The death of popular British fashion designer and style icon Vivienne Westwood has been announced to the dismay of score of fashion buffs and enthusiasts from around the globe.
Vivienne passed away at the age of 81, peacefully, surrounded by her family, at her home in London on Thursday, according to an official statement from her eponymous company.
The death of the designer considered to be one of the original architects of the punk fashion look was announced on the Instagram page of her fashion brand.
“Vivienne continued to do the things she loved, up until the last moment, designing, working on her art, writing her book and changing the world for the better. She led an amazing life. Her innovation and impact over the last 60 years has been immense and will continue into the future,” continued the post.
As a parting shot we highlight nine things you may not know about the late British fashion designer and style icon.
1.) Vivienne Isabel Swire was born April 8, 1941, in Cheshire, England.
2.) Her father, Gordon, was a grocer and then a storekeeper in an aircraft factory, and her mother, Dora, worked in cotton mills.
3.) She married Derek Westwood, a home appliance exec, in 1962 and had a son, Benjamin, but they divorced three years later.
4.) She met McLaren and they had a son, Joseph, in 1967. Four years later, McLaren opened a shop, Let It Rock (at the location that would become SEX), and Westwood designed clothes to fill it.
5.)Together, they eventually launched a series of fashion collections before Westwood went out on her own in the mid-1980s.
6.) Her signature aesthetic evolved, mixing reappropriated tartan patterns with safety pins, tulle and corsets in looks that parodied the British upper class.
7.) Westwood’s “Queen of Punk” status was cemented in the 1980s as she created some of her most iconic designs.

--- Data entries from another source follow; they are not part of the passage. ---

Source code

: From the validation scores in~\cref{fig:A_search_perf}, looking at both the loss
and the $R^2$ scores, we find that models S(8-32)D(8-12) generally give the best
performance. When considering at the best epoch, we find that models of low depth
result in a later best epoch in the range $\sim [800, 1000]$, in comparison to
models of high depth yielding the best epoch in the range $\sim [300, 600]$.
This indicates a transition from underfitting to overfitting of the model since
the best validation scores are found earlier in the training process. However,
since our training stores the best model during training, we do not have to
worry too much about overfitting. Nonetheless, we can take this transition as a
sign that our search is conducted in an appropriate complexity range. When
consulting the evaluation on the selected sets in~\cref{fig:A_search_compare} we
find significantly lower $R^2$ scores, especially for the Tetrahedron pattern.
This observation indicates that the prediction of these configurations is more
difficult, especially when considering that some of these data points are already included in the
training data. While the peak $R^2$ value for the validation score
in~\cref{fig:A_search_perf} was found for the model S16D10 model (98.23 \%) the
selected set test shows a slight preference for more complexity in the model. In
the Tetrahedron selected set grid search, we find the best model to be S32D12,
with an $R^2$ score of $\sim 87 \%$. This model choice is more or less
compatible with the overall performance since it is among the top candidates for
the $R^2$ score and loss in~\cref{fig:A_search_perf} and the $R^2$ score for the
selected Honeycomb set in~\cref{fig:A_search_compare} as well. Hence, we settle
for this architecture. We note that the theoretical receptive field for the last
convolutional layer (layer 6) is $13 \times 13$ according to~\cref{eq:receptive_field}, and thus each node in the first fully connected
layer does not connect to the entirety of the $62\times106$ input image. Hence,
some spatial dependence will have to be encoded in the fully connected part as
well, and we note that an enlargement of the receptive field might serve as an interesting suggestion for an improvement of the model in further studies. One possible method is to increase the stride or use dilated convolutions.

8.) Often edgy interpretations of pieces rooted in romantic or historical origins, her modernity was exhibited in collections inspired by everything from swashbucklers.
9.) The inspiration of the 1981 “Pirate” collection she shared with McLaren, to 19th-century crinolines, interpreted as a miniskirt (dubbed “Mini-Crini”) in a 1985 collection, as well as her legendary corset treatments.